Today, we will go to Cairo, Egypt.
Each place I’ve chosen will be a place I have been to, either as a tourist or a missionary.
Each place is self-evidently interesting for the paradigm-shifting upheaval, the change and new course for humanity that they set.
All of them speak about the great themes of our existence: justice, truth, freedom, good and evil, etc. and the enduring ability of human beings, bearing the image of God, to experience and endure great trials.
I was a missionary living in Cairo between 2005-07. I learnt a little Arabic, and slowly grew into the strange new world of Egyptian culture.
Four years after my return to the UK, the famous Egyptian Revolution of 2011, part of the wider Arab Spring, exploded onto our TV screens.

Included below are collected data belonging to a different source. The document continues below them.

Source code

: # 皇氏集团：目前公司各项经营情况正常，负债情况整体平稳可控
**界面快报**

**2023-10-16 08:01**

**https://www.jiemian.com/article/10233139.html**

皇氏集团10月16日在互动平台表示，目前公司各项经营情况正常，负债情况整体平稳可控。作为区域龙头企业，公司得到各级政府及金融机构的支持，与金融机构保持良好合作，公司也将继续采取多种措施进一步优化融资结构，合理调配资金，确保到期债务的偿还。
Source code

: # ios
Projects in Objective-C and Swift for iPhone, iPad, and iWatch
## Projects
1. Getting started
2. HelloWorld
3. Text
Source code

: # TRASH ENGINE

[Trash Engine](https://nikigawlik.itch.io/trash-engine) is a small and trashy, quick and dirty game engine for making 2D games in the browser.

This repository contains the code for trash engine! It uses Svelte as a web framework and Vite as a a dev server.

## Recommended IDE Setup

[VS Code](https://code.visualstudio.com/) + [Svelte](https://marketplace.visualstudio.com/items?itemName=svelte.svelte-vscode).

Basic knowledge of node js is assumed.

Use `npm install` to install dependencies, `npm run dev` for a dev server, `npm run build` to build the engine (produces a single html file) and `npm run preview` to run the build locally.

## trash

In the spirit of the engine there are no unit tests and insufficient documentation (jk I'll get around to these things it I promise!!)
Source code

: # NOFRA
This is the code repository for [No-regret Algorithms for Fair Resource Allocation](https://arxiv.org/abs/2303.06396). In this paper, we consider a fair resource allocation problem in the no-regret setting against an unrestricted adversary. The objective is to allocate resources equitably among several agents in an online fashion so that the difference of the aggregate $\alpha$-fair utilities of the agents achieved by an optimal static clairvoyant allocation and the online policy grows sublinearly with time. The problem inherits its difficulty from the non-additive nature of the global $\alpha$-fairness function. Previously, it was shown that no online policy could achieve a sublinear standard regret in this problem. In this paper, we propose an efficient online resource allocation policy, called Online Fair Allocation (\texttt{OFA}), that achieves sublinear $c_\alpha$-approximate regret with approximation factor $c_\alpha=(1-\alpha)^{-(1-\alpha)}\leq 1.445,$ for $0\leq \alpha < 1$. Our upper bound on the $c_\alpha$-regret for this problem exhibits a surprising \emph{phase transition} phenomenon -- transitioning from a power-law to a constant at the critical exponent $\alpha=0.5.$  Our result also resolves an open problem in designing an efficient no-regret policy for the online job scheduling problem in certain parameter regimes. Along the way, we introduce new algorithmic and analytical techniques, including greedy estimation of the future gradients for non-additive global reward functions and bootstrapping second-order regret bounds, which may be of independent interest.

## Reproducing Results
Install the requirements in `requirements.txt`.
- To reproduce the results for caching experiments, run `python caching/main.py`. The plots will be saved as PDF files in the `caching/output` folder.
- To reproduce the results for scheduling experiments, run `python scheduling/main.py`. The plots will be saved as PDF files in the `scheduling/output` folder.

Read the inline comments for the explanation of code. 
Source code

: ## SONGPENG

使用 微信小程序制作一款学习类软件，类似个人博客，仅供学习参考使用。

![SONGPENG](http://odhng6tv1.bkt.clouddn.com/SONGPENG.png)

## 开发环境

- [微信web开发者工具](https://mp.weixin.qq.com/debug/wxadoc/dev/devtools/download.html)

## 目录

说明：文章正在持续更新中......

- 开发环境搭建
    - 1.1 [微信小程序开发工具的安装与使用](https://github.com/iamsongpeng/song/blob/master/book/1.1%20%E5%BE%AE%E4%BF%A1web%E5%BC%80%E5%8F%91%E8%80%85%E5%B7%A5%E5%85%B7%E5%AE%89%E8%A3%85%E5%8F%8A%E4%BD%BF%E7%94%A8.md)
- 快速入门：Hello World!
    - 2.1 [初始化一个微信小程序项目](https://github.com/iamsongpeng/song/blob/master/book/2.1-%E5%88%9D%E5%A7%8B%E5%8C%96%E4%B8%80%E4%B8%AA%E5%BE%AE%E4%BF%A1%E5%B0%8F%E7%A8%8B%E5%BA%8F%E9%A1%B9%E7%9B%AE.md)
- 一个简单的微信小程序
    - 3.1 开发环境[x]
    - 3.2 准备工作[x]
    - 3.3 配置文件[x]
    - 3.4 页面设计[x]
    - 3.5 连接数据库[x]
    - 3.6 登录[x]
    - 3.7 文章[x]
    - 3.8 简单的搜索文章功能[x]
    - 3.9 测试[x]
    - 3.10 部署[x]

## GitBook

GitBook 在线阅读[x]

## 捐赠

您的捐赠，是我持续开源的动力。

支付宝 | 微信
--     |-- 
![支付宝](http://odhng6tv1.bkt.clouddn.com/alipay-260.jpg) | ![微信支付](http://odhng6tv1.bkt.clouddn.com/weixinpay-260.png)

Tahrir Square became the symbol for this dynamic event, and remained so for over two weeks.
In the tightly controlled society, led by a self-electing President, Hosni Mubarak, it seemed to me when I lived there that nothing would change.

The sun beat down relentlessly, day-after-day, and there were certainly no winds of change expected. It was as it always will be: “Enshah-Allah” (God willing) was the fatalistic mantra of a struggling and beaten down people.
I would, like many others, never have imagined such a Revolution was coming or even possible. But then, the impossible happened.
Egyptians, especially the young and socially connected, organised themselves, gathered with brave determination and steadfastly refused to take any more from a government that was failing their beloved country.
The Revolution was a reaction to many things, fraud and corruption; police brutality; 31 years of state-of-emergency laws; increasing food prices; low wages; unemployment, etc.
History shows this couldn’t go on. Egypt is a great country, with the most captivating history.
It is precisely because human beings are made in the image of God that justice is so integral to our existence.
It is because God is a God of Justice, that in the course of history, evil is named for what it is and condemned.
The great Catholic journalist, G. K. Chesterton said, “Justice existed when there was no need of judges, and mercy existed before anyone was oppressed.”
This is because we do not live in a random, meaningless universe.
But one made and sustained by a loving God.
When people fight for justice, they act like God.
When they expose corruption and evil, they act like God.
Each protesting Egyptian would say with Hugo Claus: “I am a person who is unhappy with things as they stand. We cannot accept the world as it is. Each day we should wake up foaming at the mouth because of the injustice of things.”
And in doing so, they acted like God.
The thunderous OT prophet of justice, Amos, once said, “Hate evil, love good, establish justice… Let justice roll down like waters, and righteousness like an ever-flowing stream.”
In other words – Become more human by acting like God.